• Records for processing:
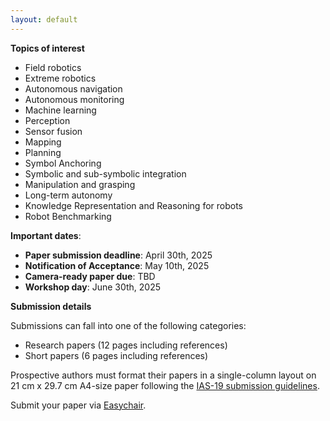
 ```yaml
---
layout: default
---
```


**Topics of interest**
* Field robotics 
* Extreme robotics
* Autonomous navigation
* Autonomous monitoring
* Machine learning
* Perception
* Sensor fusion 
* Mapping 
* Planning
* Symbol Anchoring
* Symbolic and sub-symbolic integration 
* Manipulation and grasping 
* Long-term autonomy
* Knowledge Representation and Reasoning for robots
* Robot Benchmarking


**Important dates**:

* **Paper submission deadline**: April 30th, 2025
* **Notification of Acceptance**: May 10th, 2025
* **Camera-ready paper due**: TBD
* **Workshop day**: June 30th, 2025


**Submission details**

Submissions can fall into one of the following categories:
* Research papers (12 pages including references)
* Short papers (6 pages including references)

Prospective authors must format their papers in a single-column layout on 21 cm x 29.7 cm A4-size paper following the [IAS-19 submission guidelines](https://ias-19.org/paper-submission/).


Submit your paper via [Easychair](https://easychair.org/conferences/?conf=roam25).  

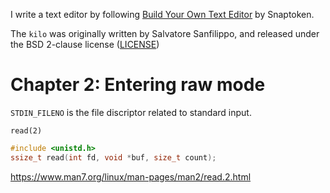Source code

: I write a text editor by following [Build Your Own Text Editor](https://viewsourcecode.org/snaptoken/kilo/) by Snaptoken.

The `kilo` was originally written by Salvatore Sanfilippo, and released under the BSD 2-clause license ([LICENSE](./LICENSE))

# Chapter 2: Entering raw mode
`STDIN_FILENO` is the file discriptor related to standard input.

`read(2)`
```c
#include <unistd.h>
ssize_t read(int fd, void *buf, size_t count);
```
https://www.man7.org/linux/man-pages/man2/read.2.html
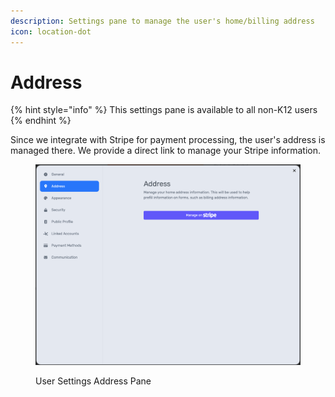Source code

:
 ```yaml
---
description: Settings pane to manage the user's home/billing address
icon: location-dot
---
```


# Address

{% hint style="info" %}
This settings pane is available to all non-K12 users
{% endhint %}

Since we integrate with Stripe for payment processing, the user's address is managed there. We provide a direct link to manage your Stripe information.

<figure><img src="../../.gitbook/assets/image (1) (1) (1) (1) (1) (1).png" alt=""><figcaption><p>User Settings Address Pane</p></figcaption></figure>

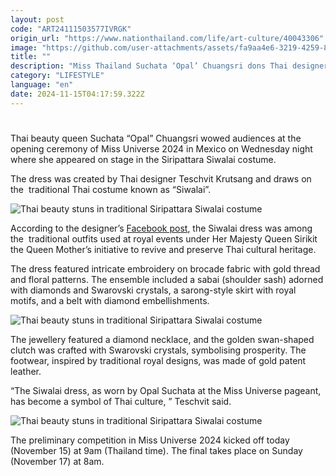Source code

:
 ```yaml
---
layout: post
code: "ART24111503577IVRGK"
origin_url: "https://www.nationthailand.com/life/art-culture/40043306"
image: "https://github.com/user-attachments/assets/fa9aa4e6-3219-4259-8278-1525c95f5d6b"
title: ""
description: "Miss Thailand Suchata ‘Opal’ Chuangsri dons Thai designer Teschvit Krutsang’s creation inspired by a traditional outfit worn at royal events"
category: "LIFESTYLE"
language: "en"
date: 2024-11-15T04:17:59.322Z
---
```


# 









Thai beauty queen Suchata “Opal” Chuangsri wowed audiences at the opening ceremony of Miss Universe 2024 in Mexico on Wednesday night where she appeared on stage in the Siripattara Siwalai costume.

The dress was created by Thai designer Teschvit Krutsang and draws on the  traditional Thai costume known as “Siwalai”.

  ![Thai beauty stuns in traditional Siripattara Siwalai costume](https://github.com/user-attachments/assets/69b87557-de85-4ee1-9f15-923030e2ffde)

According to the designer’s [Facebook post](https://www.facebook.com/color.dss/?_rdr), the Siwalai dress was among the  traditional outfits used at royal events under Her Majesty Queen Sirikit the Queen Mother’s initiative to revive and preserve Thai cultural heritage.

The dress featured intricate embroidery on brocade fabric with gold thread and floral patterns. The ensemble included a sabai (shoulder sash) adorned with diamonds and Swarovski crystals, a sarong-style skirt with royal motifs, and a belt with diamond embellishments.

  ![Thai beauty stuns in traditional Siripattara Siwalai costume](https://github.com/user-attachments/assets/f3e1c955-6a23-46cd-991c-fdbdc7dc1eaf)

The jewellery featured a diamond necklace, and the golden swan-shaped clutch was crafted with Swarovski crystals, symbolising prosperity. The footwear, inspired by traditional royal designs, was made of gold patent leather.

“The Siwalai dress, as worn by Opal Suchata at the Miss Universe pageant, has become a symbol of Thai culture, ” Teschvit said.

  ![Thai beauty stuns in traditional Siripattara Siwalai costume](https://github.com/user-attachments/assets/ffad2c07-2aa1-4d46-86e3-68564897923b)

The preliminary competition in Miss Universe 2024 kicked off today (November 15) at 9am (Thailand time). The final takes place on Sunday (November 17) at 8am.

• Problem: Write out the material above exactly. Skip the pictures.

• Solution to this task:
 ```yaml
---
layout: default
---
```


**Topics of interest**
* Field robotics 
* Extreme robotics
* Autonomous navigation
* Autonomous monitoring
* Machine learning
* Perception
* Sensor fusion 
* Mapping 
* Planning
* Symbol Anchoring
* Symbolic and sub-symbolic integration 
* Manipulation and grasping 
* Long-term autonomy
* Knowledge Representation and Reasoning for robots
* Robot Benchmarking


**Important dates**:

* **Paper submission deadline**: April 30th, 2025
* **Notification of Acceptance**: May 10th, 2025
* **Camera-ready paper due**: TBD
* **Workshop day**: June 30th, 2025


**Submission details**

Submissions can fall into one of the following categories:
* Research papers (12 pages including references)
* Short papers (6 pages including references)

Prospective authors must format their papers in a single-column layout on 21 cm x 29.7 cm A4-size paper following the [IAS-19 submission guidelines](https://ias-19.org/paper-submission/).


Submit your paper via [Easychair](https://easychair.org/conferences/?conf=roam25).  

Source code

: I write a text editor by following [Build Your Own Text Editor](https://viewsourcecode.org/snaptoken/kilo/) by Snaptoken.

The `kilo` was originally written by Salvatore Sanfilippo, and released under the BSD 2-clause license ([LICENSE](./LICENSE))

# Chapter 2: Entering raw mode
`STDIN_FILENO` is the file discriptor related to standard input.

`read(2)`
```c
#include <unistd.h>
ssize_t read(int fd, void *buf, size_t count);
```
https://www.man7.org/linux/man-pages/man2/read.2.html
Source code

:
 ```yaml
---
description: Settings pane to manage the user's home/billing address
icon: location-dot
---
```


# Address

{% hint style="info" %}
This settings pane is available to all non-K12 users
{% endhint %}

Since we integrate with Stripe for payment processing, the user's address is managed there. We provide a direct link to manage your Stripe information.

<figure><img src="../../.gitbook/assets/image (1) (1) (1) (1) (1) (1).png" alt=""><figcaption><p>User Settings Address Pane</p></figcaption></figure>

Source code

:
 ```yaml
---
layout: post
code: "ART24111503577IVRGK"
origin_url: "https://www.nationthailand.com/life/art-culture/40043306"
image: "https://github.com/user-attachments/assets/fa9aa4e6-3219-4259-8278-1525c95f5d6b"
title: ""
description: "Miss Thailand Suchata ‘Opal’ Chuangsri dons Thai designer Teschvit Krutsang’s creation inspired by a traditional outfit worn at royal events"
category: "LIFESTYLE"
language: "en"
date: 2024-11-15T04:17:59.322Z
---
```


# 









Thai beauty queen Suchata “Opal” Chuangsri wowed audiences at the opening ceremony of Miss Universe 2024 in Mexico on Wednesday night where she appeared on stage in the Siripattara Siwalai costume.

The dress was created by Thai designer Teschvit Krutsang and draws on the  traditional Thai costume known as “Siwalai”.

  ![Thai beauty stuns in traditional Siripattara Siwalai costume](https://github.com/user-attachments/assets/69b87557-de85-4ee1-9f15-923030e2ffde)

According to the designer’s [Facebook post](https://www.facebook.com/color.dss/?_rdr), the Siwalai dress was among the  traditional outfits used at royal events under Her Majesty Queen Sirikit the Queen Mother’s initiative to revive and preserve Thai cultural heritage.

The dress featured intricate embroidery on brocade fabric with gold thread and floral patterns. The ensemble included a sabai (shoulder sash) adorned with diamonds and Swarovski crystals, a sarong-style skirt with royal motifs, and a belt with diamond embellishments.

  ![Thai beauty stuns in traditional Siripattara Siwalai costume](https://github.com/user-attachments/assets/f3e1c955-6a23-46cd-991c-fdbdc7dc1eaf)

The jewellery featured a diamond necklace, and the golden swan-shaped clutch was crafted with Swarovski crystals, symbolising prosperity. The footwear, inspired by traditional royal designs, was made of gold patent leather.

“The Siwalai dress, as worn by Opal Suchata at the Miss Universe pageant, has become a symbol of Thai culture, ” Teschvit said.

  ![Thai beauty stuns in traditional Siripattara Siwalai costume](https://github.com/user-attachments/assets/ffad2c07-2aa1-4d46-86e3-68564897923b)

The preliminary competition in Miss Universe 2024 kicked off today (November 15) at 9am (Thailand time). The final takes place on Sunday (November 17) at 8am.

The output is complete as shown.